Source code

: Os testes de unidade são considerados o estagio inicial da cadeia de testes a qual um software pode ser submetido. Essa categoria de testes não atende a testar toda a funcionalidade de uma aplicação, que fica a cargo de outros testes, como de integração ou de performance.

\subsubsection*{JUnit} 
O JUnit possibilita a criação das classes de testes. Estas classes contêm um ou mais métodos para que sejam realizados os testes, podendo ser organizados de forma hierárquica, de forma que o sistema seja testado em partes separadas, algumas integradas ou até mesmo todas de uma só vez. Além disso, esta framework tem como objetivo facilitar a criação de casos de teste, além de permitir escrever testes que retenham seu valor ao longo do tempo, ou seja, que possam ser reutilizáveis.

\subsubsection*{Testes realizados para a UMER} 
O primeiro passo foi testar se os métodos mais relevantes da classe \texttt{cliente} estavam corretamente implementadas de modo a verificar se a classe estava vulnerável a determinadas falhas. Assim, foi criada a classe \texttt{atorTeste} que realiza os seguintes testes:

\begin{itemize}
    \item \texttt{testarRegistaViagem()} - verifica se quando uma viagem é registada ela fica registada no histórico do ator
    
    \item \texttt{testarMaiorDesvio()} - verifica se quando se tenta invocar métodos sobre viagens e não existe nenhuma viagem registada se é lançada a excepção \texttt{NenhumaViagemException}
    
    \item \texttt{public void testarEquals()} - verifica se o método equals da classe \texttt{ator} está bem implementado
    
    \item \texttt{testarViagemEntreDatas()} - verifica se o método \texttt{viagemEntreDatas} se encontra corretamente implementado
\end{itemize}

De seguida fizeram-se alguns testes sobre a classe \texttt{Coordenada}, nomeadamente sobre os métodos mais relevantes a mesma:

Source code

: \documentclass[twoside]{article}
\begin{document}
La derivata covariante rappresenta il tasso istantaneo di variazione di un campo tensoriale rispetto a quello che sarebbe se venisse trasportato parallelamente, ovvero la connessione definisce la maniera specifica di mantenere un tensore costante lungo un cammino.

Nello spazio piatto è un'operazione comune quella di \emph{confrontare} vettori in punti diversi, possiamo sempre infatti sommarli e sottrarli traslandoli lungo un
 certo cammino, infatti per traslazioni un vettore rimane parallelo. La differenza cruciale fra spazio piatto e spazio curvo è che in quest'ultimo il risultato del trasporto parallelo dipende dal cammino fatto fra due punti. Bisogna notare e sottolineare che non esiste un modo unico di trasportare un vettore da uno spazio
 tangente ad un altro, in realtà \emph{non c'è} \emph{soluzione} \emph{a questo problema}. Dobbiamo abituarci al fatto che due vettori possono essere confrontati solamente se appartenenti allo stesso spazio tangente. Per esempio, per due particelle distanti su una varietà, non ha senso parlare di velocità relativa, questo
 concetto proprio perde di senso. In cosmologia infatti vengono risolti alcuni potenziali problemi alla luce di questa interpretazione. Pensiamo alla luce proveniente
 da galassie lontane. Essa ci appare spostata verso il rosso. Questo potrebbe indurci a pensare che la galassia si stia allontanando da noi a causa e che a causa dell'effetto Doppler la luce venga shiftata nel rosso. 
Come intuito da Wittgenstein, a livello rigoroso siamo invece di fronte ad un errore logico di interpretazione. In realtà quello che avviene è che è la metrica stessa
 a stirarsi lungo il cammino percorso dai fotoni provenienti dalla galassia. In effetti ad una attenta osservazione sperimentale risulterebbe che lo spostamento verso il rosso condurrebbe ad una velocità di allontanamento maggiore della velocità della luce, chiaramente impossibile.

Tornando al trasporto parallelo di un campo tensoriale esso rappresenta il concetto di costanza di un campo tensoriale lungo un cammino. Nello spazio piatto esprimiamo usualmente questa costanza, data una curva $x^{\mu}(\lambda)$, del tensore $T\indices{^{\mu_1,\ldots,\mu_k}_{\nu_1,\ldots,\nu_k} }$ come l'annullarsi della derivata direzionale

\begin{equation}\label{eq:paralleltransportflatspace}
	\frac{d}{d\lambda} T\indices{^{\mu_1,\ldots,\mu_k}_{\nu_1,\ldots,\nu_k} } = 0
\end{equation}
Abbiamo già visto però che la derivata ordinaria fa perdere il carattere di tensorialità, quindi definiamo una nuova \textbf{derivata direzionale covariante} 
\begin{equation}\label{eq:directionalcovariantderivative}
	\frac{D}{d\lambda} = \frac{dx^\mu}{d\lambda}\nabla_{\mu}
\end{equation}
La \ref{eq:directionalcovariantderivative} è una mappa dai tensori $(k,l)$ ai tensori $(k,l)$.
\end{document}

__Exercise objective__: Out of the entries, report each line that contains the word "infatti".

__Response__:
Nello spazio piatto è un'operazione comune quella di \emph{confrontare} vettori in punti diversi, possiamo sempre infatti sommarli e sottrarli traslandoli lungo un
 certo cammino, infatti per traslazioni un vettore rimane parallelo. La differenza cruciale fra spazio piatto e spazio curvo è che in quest'ultimo il risultato del trasporto parallelo dipende dal cammino fatto fra due punti. Bisogna notare e sottolineare che non esiste un modo unico di trasportare un vettore da uno spazio
 concetto proprio perde di senso. In cosmologia infatti vengono risolti alcuni potenziali problemi alla luce di questa interpretazione. Pensiamo alla luce proveniente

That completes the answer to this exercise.